Mas o importante é que o ano eleitoral começa sem ninguém querendo morder a carótida de ninguém. Ou pedindo que Deus intervenha no processo.
LÍNGUAS
Certa vez fizeram uma pesquisa entre 15 mil ingleses que concluiu que a palavra mais bonita do seu idioma é “serendipity”. Tradução imprecisa: a sensação de descobrir algo desejável por acidente. Entre as outras palavras bem votadas, algumas obviedades – “love”, “peace”, “hope”, “faith”, “compassion”, “home” – amor, paz, esperança, fé, compaixão, lar, tudo o que a gente quer – e algumas curiosidades, como “onomatopoeia” e “football”. E “Jesus” e “Money” empatados em décimo lugar.

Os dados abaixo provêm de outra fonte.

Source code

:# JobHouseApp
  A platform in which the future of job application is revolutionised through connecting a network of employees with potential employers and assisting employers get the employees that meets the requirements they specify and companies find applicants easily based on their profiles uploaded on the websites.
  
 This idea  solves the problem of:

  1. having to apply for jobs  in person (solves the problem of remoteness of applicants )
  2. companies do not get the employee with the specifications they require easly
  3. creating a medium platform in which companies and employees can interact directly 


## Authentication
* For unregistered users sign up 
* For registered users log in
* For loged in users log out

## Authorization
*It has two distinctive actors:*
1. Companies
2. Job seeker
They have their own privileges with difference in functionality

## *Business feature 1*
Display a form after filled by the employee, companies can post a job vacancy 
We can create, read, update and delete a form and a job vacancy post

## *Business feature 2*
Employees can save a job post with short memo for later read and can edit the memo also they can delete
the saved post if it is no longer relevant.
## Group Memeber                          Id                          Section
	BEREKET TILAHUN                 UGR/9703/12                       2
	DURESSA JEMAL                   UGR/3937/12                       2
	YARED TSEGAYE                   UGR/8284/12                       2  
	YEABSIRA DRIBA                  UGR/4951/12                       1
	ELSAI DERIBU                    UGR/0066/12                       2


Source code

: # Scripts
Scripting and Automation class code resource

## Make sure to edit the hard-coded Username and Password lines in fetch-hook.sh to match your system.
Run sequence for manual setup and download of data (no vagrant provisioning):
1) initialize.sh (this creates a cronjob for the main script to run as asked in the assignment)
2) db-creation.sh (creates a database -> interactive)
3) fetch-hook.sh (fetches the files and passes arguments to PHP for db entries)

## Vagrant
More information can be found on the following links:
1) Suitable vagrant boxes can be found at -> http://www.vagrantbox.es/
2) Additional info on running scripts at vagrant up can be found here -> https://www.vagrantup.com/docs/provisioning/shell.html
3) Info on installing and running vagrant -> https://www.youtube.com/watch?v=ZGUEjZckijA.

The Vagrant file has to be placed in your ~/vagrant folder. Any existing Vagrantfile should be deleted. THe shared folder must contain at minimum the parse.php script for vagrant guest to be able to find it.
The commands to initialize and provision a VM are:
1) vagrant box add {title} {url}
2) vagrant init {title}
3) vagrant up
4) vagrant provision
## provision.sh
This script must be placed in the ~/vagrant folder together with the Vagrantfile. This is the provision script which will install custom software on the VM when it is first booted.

Acho que os ingleses votaram mais na coisa (“fuck” não fez feio) do que no seu nome. “Football” bonita? Pensando bem, uma palavra terminada em “dipiti” a mais bonita de todas? É preciso ser inglês.

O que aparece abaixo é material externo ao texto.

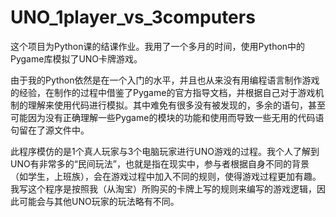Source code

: # UNO_1player_vs_3computers

这个项目为Python课的结课作业。我用了一个多月的时间，使用Python中的Pygame库模拟了UNO卡牌游戏。

由于我的Python依然是在一个入门的水平，并且也从来没有用编程语言制作游戏的经验，在制作的过程中借鉴了Pygame的官方指导文档，并根据自己对于游戏机制的理解来使用代码进行模拟。其中难免有很多没有被发现的，多余的语句，甚至可能因为没有正确理解一些Pygame的模块的功能和使用而导致一些无用的代码语句留在了源文件中。

此程序模仿的是1个真人玩家与3个电脑玩家进行UNO游戏的过程。我个人了解到UNO有非常多的“民间玩法”，也就是指在现实中，参与者根据自身不同的背景（如学生，上班族），会在游戏过程中加入不同的规则，使得游戏过程更加有趣。我写这个程序是按照我（从淘宝）所购买的卡牌上写的规则来编写的游戏逻辑，因此可能会与其他UNO玩家的玩法略有不同。


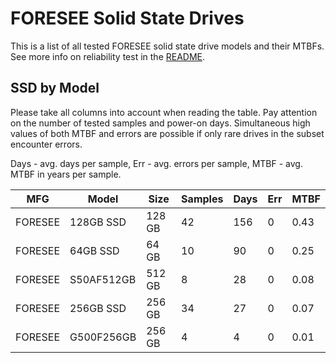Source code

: FORESEE Solid State Drives
==========================

This is a list of all tested FORESEE solid state drive models and their MTBFs. See
more info on reliability test in the [README](https://github.com/linuxhw/SMART).

SSD by Model
------------

Please take all columns into account when reading the table. Pay attention on the
number of tested samples and power-on days. Simultaneous high values of both MTBF
and errors are possible if only rare drives in the subset encounter errors.

Days - avg. days per sample,
Err  - avg. errors per sample,
MTBF - avg. MTBF in years per sample.

| MFG       | Model              | Size   | Samples | Days  | Err   | MTBF |
|-----------|--------------------|--------|---------|-------|-------|------|
| FORESEE   | 128GB SSD          | 128 GB | 42      | 156   | 0     | 0.43   |
| FORESEE   | 64GB SSD           | 64 GB  | 10      | 90    | 0     | 0.25   |
| FORESEE   | S50AF512GB         | 512 GB | 8       | 28    | 0     | 0.08   |
| FORESEE   | 256GB SSD          | 256 GB | 34      | 27    | 0     | 0.07   |
| FORESEE   | G500F256GB         | 256 GB | 4       | 4     | 0     | 0.01   |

Como seria uma lista parecida no Brasil? Meu voto para a palavra mais bonita do português iria para “sobrancelha”. Segundo lugar, “sândalo”. A mais feia? “Seborréia”. Pior, até, do que “onomatopéia”. Desconfio que nós, os latinos, pesquisados, tenderíamos mais para o nome do que para a coisa, para o som da palavra mais do que para o que ela representa. Nossas línguas seriam mais abstratas do que o utilitário inglês e o preciso alemão, que nunca são falados com o gosto, com o puro prazer de saborear a pronúncia, que os italianos falam a sua, por exemplo. Mas teses sobre os povos e sua relação com seus idiomas são sempre arriscadas. O Jorge Luis Borges flagrou um paradoxo: os escritores mais representativos de cada país são sempre pouco característicos do seu povo. Nada menos típico da Inglaterra do “understatement” do que o espalhafatoso Shakespeare, que Borges considerava mais italiano ou judeu do que inglês. Nada menos alemão, com sua tolerância, seu antifanatismo e sua indiferença ao conceito de pátria, do que Goethe. Victor Hugo, com seus “grandes cenários e vastas metáforas”, segundo Borges, tem pouco do especifismo francês. E a Espanha é representada por Cervantes, um contemporâneo da Inquisição tolerante, um espanhol que satirizava a paixão. No fim todo o mundo, quando pensa formalmente na língua que fala, pensa em outra língua.